Maybe this means something. Maybe this means I can really do ballet again. God, I shouldn't need her approval for it. I don't know.

“You should come out with us tonight,” she says. “Cupcake's open another week. We're doing this big push-the-boat-out party.”

“We?”

She crosses her ankles with a shrug. She never looks at home in this uniform. She should be in her flare-leg jeans, her hippy-dippy headbands, her white eyeliner. No, she should be in her T-shirt and yoga pants like she was in middle school, before we knew the Disco Dykes existed. She should be in the crap I wear now because it's all that fits.

If it were a movie, I'd dump Rachel like she dumped me and find a hot guy and make out on her car. I mean, I would get Mason to make out on her car with me. It's kind of weird that my mind didn't immediately go to him, I guess.

I was supposed to have dinner with him tonight. And I know I'm supposed to see Bianca.

“I'll talk to them,” she says. “If I tell them to be cool, they'll be cool. Or I'll just get them really drunk first, whatever.”

“Can we get really drunk first? Like, now?”

She checks her watch. “It's Tuesday?”

“Uh-huh. Your mom works late. Twins have gymnastics.”

“Yep. Yes. We can get really drunk first like now.”

20

RACHEL BARELY DRINKS BECAUSE HER
blood sugar tanks, so pretty much we're just cashed out on her bathroom floor with some bottle of wine she produces from her parents' cellar and she's had two sips and I've had a zillion and she's giggly because I'm giggly or I'm giggly because she's giggly and we are lying on the rug where she taught me how to play Jenga when I was five and taught me how to have an orgasm when I was fifteen and I just love her. I fell in love and fell inside of this girl, forever, and maybe this is what I wanted this whole time. Not Danielle. Not Brentwood. Not New York, not Bianca, not skinny or happy or ballet or healthy, just
home
. This rug, and a lot of wine, and Rachel.

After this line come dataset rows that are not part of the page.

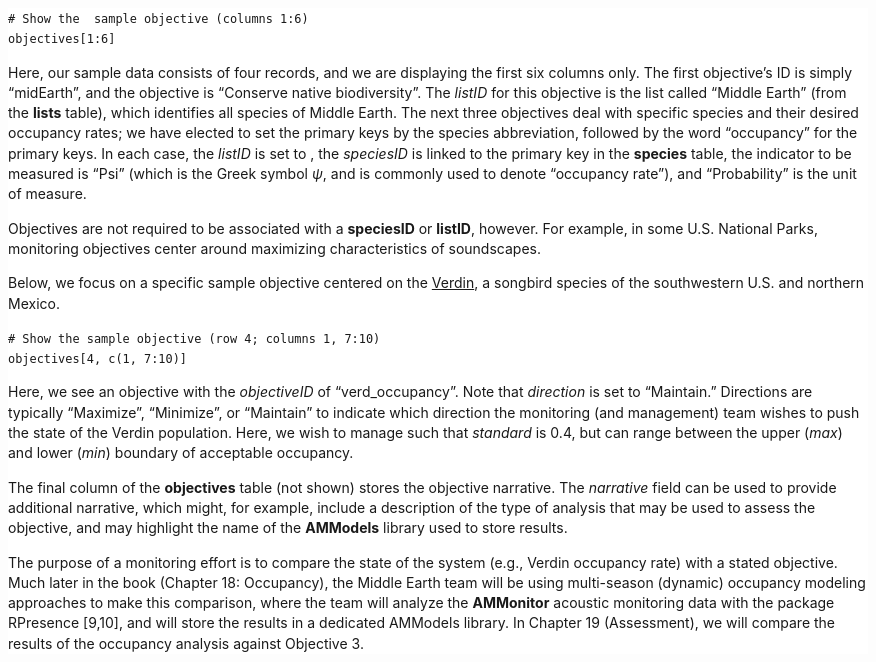     # Show the  sample objective (columns 1:6)
    objectives[1:6]

Here, our sample data consists of four records, and we are displaying
the first six columns only. The first objective’s ID is simply
“midEarth”, and the objective is “Conserve native biodiversity”. The
*listID* for this objective is the list called “Middle Earth” (from the
**lists** table), which identifies all species of Middle Earth. The next
three objectives deal with specific species and their desired occupancy
rates; we have elected to set the primary keys by the species
abbreviation, followed by the word “occupancy” for the primary keys. In
each case, the *listID* is set to <NA>, the *speciesID* is linked to the
primary key in the **species** table, the indicator to be measured is
“Psi” (which is the Greek symbol *ψ*, and is commonly used to denote
“occupancy rate”), and “Probability” is the unit of measure.

Objectives are not required to be associated with a **speciesID** or
**listID**, however. For example, in some U.S. National Parks,
monitoring objectives center around maximizing characteristics of
soundscapes.

Below, we focus on a specific sample objective centered on the
[Verdin](https://www.allaboutbirds.org/guide/Verdin/id), a songbird
species of the southwestern U.S. and northern Mexico.

    # Show the sample objective (row 4; columns 1, 7:10)
    objectives[4, c(1, 7:10)]

Here, we see an objective with the *objectiveID* of “verd\_occupancy”.
Note that *direction* is set to “Maintain.” Directions are typically
“Maximize”, “Minimize”, or “Maintain” to indicate which direction the
monitoring (and management) team wishes to push the state of the Verdin
population. Here, we wish to manage such that *standard* is 0.4, but can
range between the upper (*max*) and lower (*min*) boundary of acceptable
occupancy.

The final column of the **objectives** table (not shown) stores the
objective narrative. The *narrative* field can be used to provide
additional narrative, which might, for example, include a description of
the type of analysis that may be used to assess the objective, and may
highlight the name of the **AMModels** library used to store results.

The purpose of a monitoring effort is to compare the state of the system
(e.g., Verdin occupancy rate) with a stated objective. Much later in the
book (Chapter 18: Occupancy), the Middle Earth team will be using
multi-season (dynamic) occupancy modeling approaches to make this
comparison, where the team will analyze the **AMMonitor** acoustic
monitoring data with the package RPresence \[9,10\], and will store the
results in a dedicated AMModels library. In Chapter 19 (Assessment), we
will compare the results of the occupancy analysis against Objective 3.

“Rachel,” I say. “Rachel, we've gotta . . . be us.”

“Aw, we are, sweetie,” she says. That doesn't sound right. “We will be.”

“You got it. You
got
it.” I curl up with my head on her knee and she braids some of my dreadlocks. “What if I go to New York?”

She laughs a little. “Remember when we used to make plans?” In our PSAT prep class—we have the exact same type of mother, I swear—we would sit in the back in our hip-huggers and platforms that were somehow so
sad
when we were in that community center and look at the printouts from the practice tests they gave us and the scores that never got higher and never got lower no matter what we did, whether we studied or cried or took them flat-out stoned, and we memorized bus schedules and wrote them in the front of each other's study books, and she wanted to go to Chicago but I wanted to go to New York and for the first time in our entire lives she gave in and let me win because I wanted it
so much
(God, that was the first time, that was the only time, this is my best friend) and we wrote maps to bus stations and maps for Manhattan subways and maps to where our parents hid their credit cards, and we knew we were never going to do it and that made us want to do it so much more, and shit, we're not fifteen anymore, I might be actually going, I could drop out of this audition and go to New York with Rachel and I wouldn't be stealing Bianca's dream and maybe we'd bring Bianca with us because Rachel would
love
her and we could work in coffeehouses and Bianca
could sing in subway stations and we'd save up and send her to Brentwood and I would find Danielle or I would marry Rachel because she is beautiful and she gives me wine and everything would be beautiful and perfect forever.